Les nouvelles règles de Solvabilité 2 s’appliqueront à partir de 2016 à l’ensemble du secteur, à l’exception notable des assureurs-vie qui ont obtenu une période de transition de… seize ans. Cette exemption est justifiée par la concurrence déloyale à laquelle ils auraient été exposés à l’égard des fonds de pension, soumis à un régime différent.
Si la solution trouvée n’est pas idéale selon Insurance Europe, la fédération des assureurs européens a salué l’accord. Celui-ci répond à certaines des demandes du secteur. Le plus gros de la bataille législative a porté sur les «garanties de long terme», des mesures correctives visant à atténuer l’impact de la volatilité des marchés sur la valorisation des bilans, à la fois au passif et à l’actif. A peine entrée en vigueur, Solvabilité 1 va donc être profondément modifiée. «Il fallait tenir compte de la réalité de taux d’intérêt très bas et d’une forte volatilité des marchés» suite à la crise, a expliqué hier le rapporteur allemand Burckhardt Baltz, un ancien cadre de Commerzbank.
Le secteur de l’assurance a obtenu une réduction significative de la volatilité du taux d’actualisation des passifs, à concurrence de 65%. C’est plus du triple de ce qu’avait proposé l’Autorité européenne des régulateurs de l’assurance (EIOPA) qui se voit toutefois donner la possibilité de suspendre cet ajustement si les conditions de marché l’exigent. Une correction supplémentaire visant à faciliter l’adossement actifs/passifs sera appliquée aux obligations (à concurrence de 30% du taux de rendement) et aux actions (à concurrence de 35%), selon des modalités qui seront, là aussi, précisées par EIOPA.

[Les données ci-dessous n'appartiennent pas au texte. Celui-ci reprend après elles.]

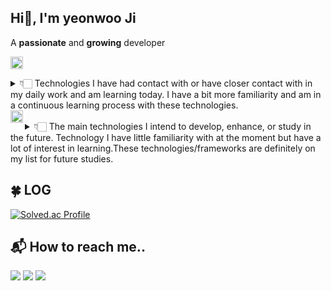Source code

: ## Hi👋, I'm yeonwoo Ji
A **passionate** and **growing** developer

<!-- I'M LEARNING AND HOBBIES -->
<img align="center" height="20px" style="max-width:px ; width:; height:20px ;" src="https://img.shields.io/badge/build-I'M LEARNING-%238dd8c0?style=plastic&label=%F0%9F%93%84&labelColor=%c0f0ff&color=c0f0ff"><br>
<details>
   <summary>👇🏻 Technologies I have had contact with or have closer contact with in my daily work and am learning today. I have a bit more familiarity and am in a continuous learning process with these technologies.</summary>
   <div style="display: block;">
   <table width="100%" cellspacing="0" cellpadding="0" style="border-collapse: collapse; background-color: transparent; border-spacing: 0;">
     <tbody> 
       <td width="100px" align="center" style="border: 1px solid transparent; padding: 8px;">
           React<br>
           <img height="32px" src="https://cdn.jsdelivr.net/gh/devicons/devicon/icons/react/react-original.svg">
         </td>
       <td width="100px" align="center" style="border: 1px solid transparent; padding: 8px;">
           Vite<br>
           <img height="32px" src="https://cdn.jsdelivr.net/gh/devicons/devicon/icons/vite/vite-original.svg">
         </td>
       <td width="100px" align="center" style="border: 1px solid transparent; padding: 8px;">
           Redux<br>
           <img height="32px" src="https://cdn.jsdelivr.net/gh/devicons/devicon/icons/redux/redux-original.svg">
         </td>
         <td width="100px" align="center" style="border: 1px solid transparent; padding: 8px;">
           Python<br>
           <img height="32px" src="https://cdn.jsdelivr.net/gh/devicons/devicon/icons/python/python-original.svg">
         </td>
         <td width="100px" align="center" style="border: 1px solid transparent; padding: 8px;">
           Git<br>
           <img height="32px" src="https://cdn.jsdelivr.net/gh/devicons/devicon/icons/git/git-plain.svg">
         </td>
         <td width="100px" align="center" style="border: 1px solid transparent; padding: 8px;">
           GitHub<br>
           <img height="32px" src="https://github.com/Mel-iza/Mel-Iza/assets/72058182/a5372fb0-95bc-4f35-9e44-58aaebb3c179">
         </td> 
        </tr>
         <tr>
         <td width="100px" align="center" style="border: 1px solid transparent; padding: 8px;">
           Jupyter<br>
           <img height="32" src="https://cdn.jsdelivr.net/gh/devicons/devicon/icons/jupyter/jupyter-original-wordmark.svg">
         </td>
         <td width="100px" align="center" style="border: 1px solid transparent; padding: 8px;">
           Pytorch<br>
           <img height="32px" src="https://cdn.jsdelivr.net/gh/devicons/devicon/icons/pytorch/pytorch-original.svg" >
         </td>
         <td width="100px" align="center" style="border: 1px solid transparent; padding: 8px;">
           Numpy<br>
           <img height="32px" src="https://cdn.jsdelivr.net/gh/devicons/devicon/icons/numpy/numpy-original.svg">
         </td> 
          <td width="100px" align="center" style="border: 1px solid transparent; padding: 8px;">
           VSCode<br>
           <img height="32px" src="https://cdn.jsdelivr.net/gh/devicons/devicon/icons/vscode/vscode-original.svg">
         </td> 
           <td width="100px" align="center" style="border: 1px solid transparent; padding: 8px;">
           Pandas<br>
           <img height="32" src="https://cdn.jsdelivr.net/gh/devicons/devicon/icons/pandas/pandas-original.svg">
         </td> 
           <td width="100px" align="center" style="border: 1px solid transparent; padding: 8px;">
           OpenCV<br>
           <img height="32" src="https://cdn.jsdelivr.net/gh/devicons/devicon/icons/opencv/opencv-original.svg">
         </td> 
        </tr>
     </tbody>
   </table>

Also <img height="15px" src="https://github.com/user-attachments/assets/8319c917-a9e1-4725-b17b-c7d3938d06fc" height="33px"> I have had experience in non-work contexts, enjoy practicing, or find it to be a very enjoyable activity.<br>
 <div style="display: block;">
<table width="100%" cellspacing="0" cellpadding="0" style="border-collapse: collapse; background-color: transparent; border-spacing: 0;">
  <tbody> 
    <tr> 
      <td width="100px" align="center" style="border: 1px solid transparent; padding: 8px;">
        Markdown<br>
        <img height="32px" src="https://cdn.jsdelivr.net/gh/devicons/devicon/icons/markdown/markdown-original.svg">
      </td>
      <td width="100px" align="center" style="border: 1px solid transparent; padding: 8px;">
        Canva<br>
        <img height="32px" src="https://cdn.jsdelivr.net/gh/devicons/devicon@latest/icons/canva/canva-original.svg">
      </td> 
      <td width="100px" align="center" style="border: 1px solid transparent; padding: 8px;">
        Figma<br>
        <img height="32px", src = "https://cdn.sanity.io/images/599r6htc/regionalized/46a76c802176eb17b04e12108de7e7e0f3736dc6-1024x1024.png">
      </td>
    </tr></tbody></table></div></details>

<!-- WISH TO LEARN -->
<div style="display: block;">
<img align="left" height="20px" style="max-width:px ; width:; height:20px ;" src="https://img.shields.io/badge/build-I WISH TO LEARN-%238dd8c0?style=plastic&label=%F0%9F%93%84&labelColor=%c0f0ff&color=c0f0ff"><br>
   <details>
      <summary>👇🏻 The main technologies I intend to develop, enhance, or study in the future. Technology I have little familiarity with at the moment but have a lot of interest in learning.These technologies/frameworks are definitely on my list for future studies.<br></summary>
   <table width="100%" cellspacing="0" cellpadding="0" style="border-collapse: collapse; background-color: transparent; border-spacing: 0;">
     <tbody> 
       <tr>
          <td width="100px" align="center" style="border: 1px solid transparent; padding: 8px;">
              Tensorflow<br>
              <img height="32px" src="https://cdn.jsdelivr.net/gh/devicons/devicon/icons/tensorflow/tensorflow-original.svg"> 
           </td> 
            <td width="100px" align="center" style="border: 1px solid transparent; padding: 8px;">
              Django<br>
              <img height="32px" src="https://cdn.jsdelivr.net/gh/devicons/devicon@latest/icons/django/django-plain.svg">         
            </td>
            <td width="100px" align="center" style="border: 1px solid transparent; padding: 8px;">
                 Flask<br>
                 <img height="32px" src="https://cdn.jsdelivr.net/gh/devicons/devicon@latest/icons/flask/flask-original.svg"> 
            </td>
                  <td width="100px" align="center" style="border: 1px solid transparent; padding: 8px;">
           Docker<br>
           <img height="32px" src="https://cdn.jsdelivr.net/gh/devicons/devicon/icons/docker/docker-plain-wordmark.svg">
         </td>
          <td width="100px" align="center" style="border: 1px solid transparent; padding: 8px;">
              Java<br>
              <img height="32" src="https://cdn.jsdelivr.net/gh/devicons/devicon/icons/java/java-original.svg">
            </td>   
           <td width="100px" align="center" style="border: 1px solid transparent; padding: 8px;">
              Google Cloud<br>
              <img height="32px" src="https://cdn.jsdelivr.net/gh/devicons/devicon/icons/googlecloud/googlecloud-original.svg"> 
           </td> 
           <td width="100px" align="center" style="border: 1px solid transparent; padding: 8px;">
              Kubernetes<br>
              <img height="32px" src="https://cdn.jsdelivr.net/gh/devicons/devicon/icons/kubernetes/kubernetes-plain.svg"> 
           </td>
            <td width="100px" align="center" style="border: 1px solid transparent; padding: 8px;">
              AWS<br>
              <img height="32px" src="https://github.com/Mel-iza/Mel-Iza/assets/72058182/f15fe088-bc15-41c3-aac1-81e3a1f18dd7">
            </td>
            <td width="100px" align="center" style="border: 1px solid transparent; padding: 8px;">
              Bash<br>
              <img height="32px" src="https://cdn.jsdelivr.net/gh/devicons/devicon@latest/icons/bash/bash-original.svg">
            </td>  
       </tr>
     </tbody>
   </table>
   </div>
   </details>

## 🍀 LOG
[![Solved.ac Profile](http://mazassumnida.wtf/api/v2/generate_badge?boj=ywoo121)](https://solved.ac/ywoo121/)

## 📬 How to reach me..

<!-- 자주 사용하는 SNS나 연락처 정보를 배지 혹은 아이콘과 함께 표시할 수 있습니다. -->
<p align="left">
  <a href="https://github.com/ywoo121" target="_blank"><img src="https://img.shields.io/badge/GitHub-181717?style=flat-square&logo=github&logoColor=white"/></a>
  <a href="https://www.instagram.com/zl.neoy" target="_blank"><img src="https://img.shields.io/badge/Instagram-D62976?style=flat-square&logo=Instagram&logoColor=white"/></a>
  <a href="mailto:YOUR_EMAIL" target="_blank"><img src="https://img.shields.io/badge/Gmail-D14836?style=flat-square&logo=gmail&logoColor=white"/></a>
  <!-- 기타 SNS나 블로그 URL, 포트폴리오 사이트 등을 추가하세요. -->
</p>

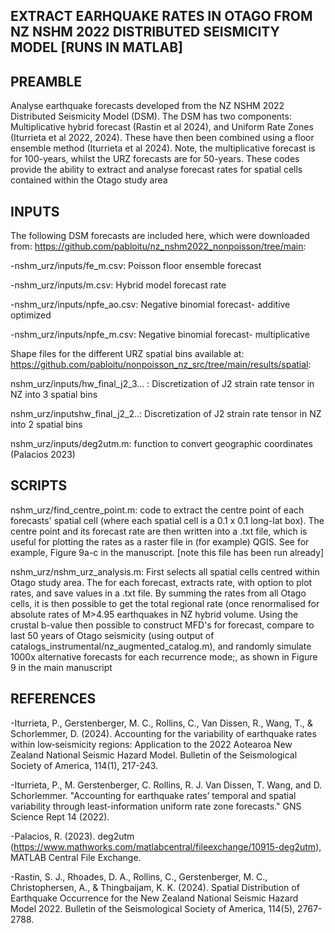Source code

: ## EXTRACT EARHQUAKE RATES IN OTAGO FROM NZ NSHM 2022 DISTRIBUTED SEISMICITY MODEL [RUNS IN MATLAB]

## PREAMBLE

Analyse earthquake forecasts developed from the NZ NSHM 2022 Distributed Seismicity Model (DSM). The DSM has two components: Multiplicative hybrid forecast (Rastin et al 2024), and Uniform Rate Zones (Iturrieta et al 2022, 2024). These have then been combined using a floor ensemble method (Iturrieta et al 2024). Note, the multiplicative forecast is for 100-years, whilst the URZ forecasts are for 50-years. These codes provide the ability to extract and analyse forecast rates for spatial cells contained within the Otago study area

## INPUTS

The following DSM forecasts are included here, which were downloaded from: https://github.com/pabloitu/nz_nshm2022_nonpoisson/tree/main:

-nshm_urz/inputs/fe_m.csv: Poisson floor ensemble forecast

-nshm_urz/inputs/m.csv: Hybrid model forecast rate

-nshm_urz/inputs/npfe_ao.csv: Negative binomial forecast- additive optimized

-nshm_urz/inputs/npfe_m.csv: Negative binomial forecast- multiplicative


Shape files for the different URZ spatial bins available at: https://github.com/pabloitu/nonpoisson_nz_src/tree/main/results/spatial:

nshm_urz/inputs/hw_final_j2_3... : Discretization of J2 strain rate tensor in NZ into 3 spatial bins

nshm_urz/inputshw_final_j2_2..: Discretization of J2 strain rate tensor in NZ into 2 spatial bins

nshm_urz/inputs/deg2utm.m: function to convert geographic coordinates (Palacios 2023)

## SCRIPTS

nshm_urz/find_centre_point.m: code to extract the centre point of each forecasts' spatial cell (where each spatial cell is a 0.1 x 0.1 long-lat box). The centre point and its forecast rate are then written into a .txt file, which is useful for plotting the rates as a raster file in (for example) QGIS. See for example, Figure 9a-c in the manuscript. [note this file has been run already]

nshm_urz/nshm_urz_analysis.m: First selects all spatial cells centred within Otago study area. The for each forecast, extracts rate, with option to plot rates, and save values in a .txt file. By summing the rates from all Otago cells, it is then possible to get the total regional rate (once renormalised for absolute rates of M>4.95 earthquakes in NZ hybrid volume. Using the crustal b-value then possible to construct MFD's for forecast, compare to last 50 years of Otago seismicity (using output of catalogs_instrumental/nz_augmented_catalog.m), and randomly simulate 1000x alternative forecasts for each recurrence mode;, as shown in Figure 9 in the main manuscript


## REFERENCES

-Iturrieta, P., Gerstenberger, M. C., Rollins, C., Van Dissen, R., Wang, T., & Schorlemmer, D. (2024). Accounting for the variability of earthquake rates within low‐seismicity regions: Application to the 2022 Aotearoa New Zealand National Seismic Hazard Model. Bulletin of the Seismological Society of America, 114(1), 217-243.

-Iturrieta, P., M. Gerstenberger, C. Rollins, R. J. Van Dissen, T. Wang, and D. Schorlemmer. "Accounting for earthquake rates’ temporal and spatial variability through least-information uniform rate zone forecasts." GNS Science Rept 14 (2022).

-Palacios, R. (2023). deg2utm (https://www.mathworks.com/matlabcentral/fileexchange/10915-deg2utm), MATLAB Central File Exchange. 

-Rastin, S. J., Rhoades, D. A., Rollins, C., Gerstenberger, M. C., Christophersen, A., & Thingbaijam, K. K. (2024). Spatial Distribution of Earthquake Occurrence for the New Zealand National Seismic Hazard Model 2022. Bulletin of the Seismological Society of America, 114(5), 2767-2788.
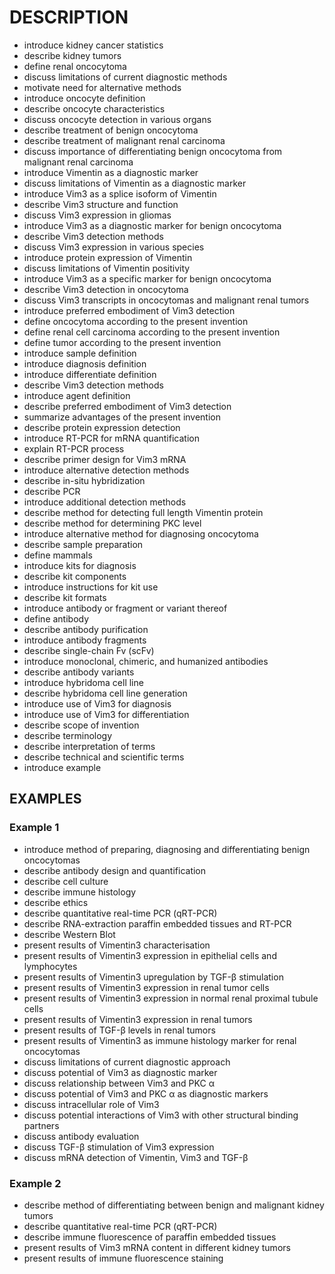 # DESCRIPTION

- introduce kidney cancer statistics
- describe kidney tumors
- define renal oncocytoma
- discuss limitations of current diagnostic methods
- motivate need for alternative methods
- introduce oncocyte definition
- describe oncocyte characteristics
- discuss oncocyte detection in various organs
- describe treatment of benign oncocytoma
- describe treatment of malignant renal carcinoma
- discuss importance of differentiating benign oncocytoma from malignant renal carcinoma
- introduce Vimentin as a diagnostic marker
- discuss limitations of Vimentin as a diagnostic marker
- introduce Vim3 as a splice isoform of Vimentin
- describe Vim3 structure and function
- discuss Vim3 expression in gliomas
- introduce Vim3 as a diagnostic marker for benign oncocytoma
- describe Vim3 detection methods
- discuss Vim3 expression in various species
- introduce protein expression of Vimentin
- discuss limitations of Vimentin positivity
- introduce Vim3 as a specific marker for benign oncocytoma
- describe Vim3 detection in oncocytoma
- discuss Vim3 transcripts in oncocytomas and malignant renal tumors
- introduce preferred embodiment of Vim3 detection
- define oncocytoma according to the present invention
- define renal cell carcinoma according to the present invention
- define tumor according to the present invention
- introduce sample definition
- introduce diagnosis definition
- introduce differentiate definition
- describe Vim3 detection methods
- introduce agent definition
- describe preferred embodiment of Vim3 detection
- summarize advantages of the present invention
- describe protein expression detection
- introduce RT-PCR for mRNA quantification
- explain RT-PCR process
- describe primer design for Vim3 mRNA
- introduce alternative detection methods
- describe in-situ hybridization
- describe PCR
- introduce additional detection methods
- describe method for detecting full length Vimentin protein
- describe method for determining PKC level
- introduce alternative method for diagnosing oncocytoma
- describe sample preparation
- define mammals
- introduce kits for diagnosis
- describe kit components
- introduce instructions for kit use
- describe kit formats
- introduce antibody or fragment or variant thereof
- define antibody
- describe antibody purification
- introduce antibody fragments
- describe single-chain Fv (scFv)
- introduce monoclonal, chimeric, and humanized antibodies
- describe antibody variants
- introduce hybridoma cell line
- describe hybridoma cell line generation
- introduce use of Vim3 for diagnosis
- introduce use of Vim3 for differentiation
- describe scope of invention
- describe terminology
- describe interpretation of terms
- describe technical and scientific terms
- introduce example

## EXAMPLES

### Example 1

- introduce method of preparing, diagnosing and differentiating benign oncocytomas
- describe antibody design and quantification
- describe cell culture
- describe immune histology
- describe ethics
- describe quantitative real-time PCR (qRT-PCR)
- describe RNA-extraction paraffin embedded tissues and RT-PCR
- describe Western Blot
- present results of Vimentin3 characterisation
- present results of Vimentin3 expression in epithelial cells and lymphocytes
- present results of Vimentin3 upregulation by TGF-β stimulation
- present results of Vimentin3 expression in renal tumor cells
- present results of Vimentin3 expression in normal renal proximal tubule cells
- present results of Vimentin3 expression in renal tumors
- present results of TGF-β levels in renal tumors
- present results of Vimentin3 as immune histology marker for renal oncocytomas
- discuss limitations of current diagnostic approach
- discuss potential of Vim3 as diagnostic marker
- discuss relationship between Vim3 and PKC α
- discuss potential of Vim3 and PKC α as diagnostic markers
- discuss intracellular role of Vim3
- discuss potential interactions of Vim3 with other structural binding partners
- discuss antibody evaluation
- discuss TGF-β stimulation of Vim3 expression
- discuss mRNA detection of Vimentin, Vim3 and TGF-β

### Example 2

- describe method of differentiating between benign and malignant kidney tumors
- describe quantitative real-time PCR (qRT-PCR)
- describe immune fluorescence of paraffin embedded tissues
- present results of Vim3 mRNA content in different kidney tumors
- present results of immune fluorescence staining

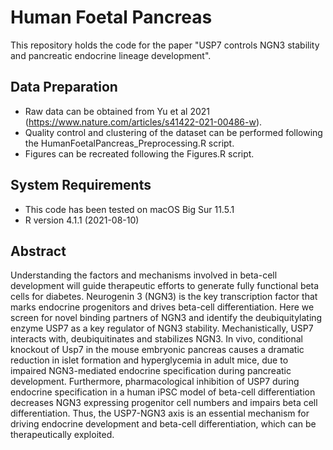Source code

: # Human Foetal Pancreas

This repository holds the code for the paper "USP7 controls NGN3 stability and pancreatic endocrine lineage development".

## Data Preparation 
- Raw data can be obtained from Yu et al 2021 (https://www.nature.com/articles/s41422-021-00486-w).
- Quality control and clustering of the dataset can be performed following the HumanFoetalPancreas_Preprocessing.R script.
- Figures can be recreated following the Figures.R script.

## System Requirements 
- This code has been tested on macOS Big Sur 11.5.1
- R version 4.1.1 (2021-08-10)

## Abstract
Understanding the factors and mechanisms involved in beta-cell development will guide therapeutic efforts to generate fully functional beta cells for diabetes. 
Neurogenin 3 (NGN3) is the key transcription factor that marks endocrine progenitors and drives beta-cell differentiation. 
Here we screen for novel binding partners of NGN3 and identify the deubiquitylating enzyme USP7 as a key regulator of NGN3 stability. 
Mechanistically, USP7 interacts with, deubiquitinates and stabilizes NGN3.
In vivo, conditional knockout of Usp7 in the mouse embryonic pancreas causes a dramatic reduction in islet formation and hyperglycemia in adult mice, due to impaired NGN3-mediated endocrine specification during pancreatic development. Furthermore, pharmacological inhibition of USP7 during endocrine specification in a human iPSC model of beta-cell differentiation decreases NGN3 expressing progenitor cell numbers and impairs beta cell differentiation. 
Thus, the USP7-NGN3 axis is an essential mechanism for driving endocrine development and beta-cell differentiation, which can be therapeutically exploited.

Enfin, les assureurs européens ont obtenu de pouvoir faire opérer leurs filiales à l’étranger sous un régime de capitalisation local dès lors que celui-ci reprend, comme Solvabilité, un système de pondération des risques. Le régulateur européen devra préciser les critères de cette «équivalence» introduite à l’initiative du Parlement européen. Valable dix ans mais pouvant être prolongée, elle était jugée particulièrement nécessaire aux Etats-Unis où la législation assurantielle varie d’un Etat à l’autre. La directive Solvabilité 2 sera formellement adoptée début 2014.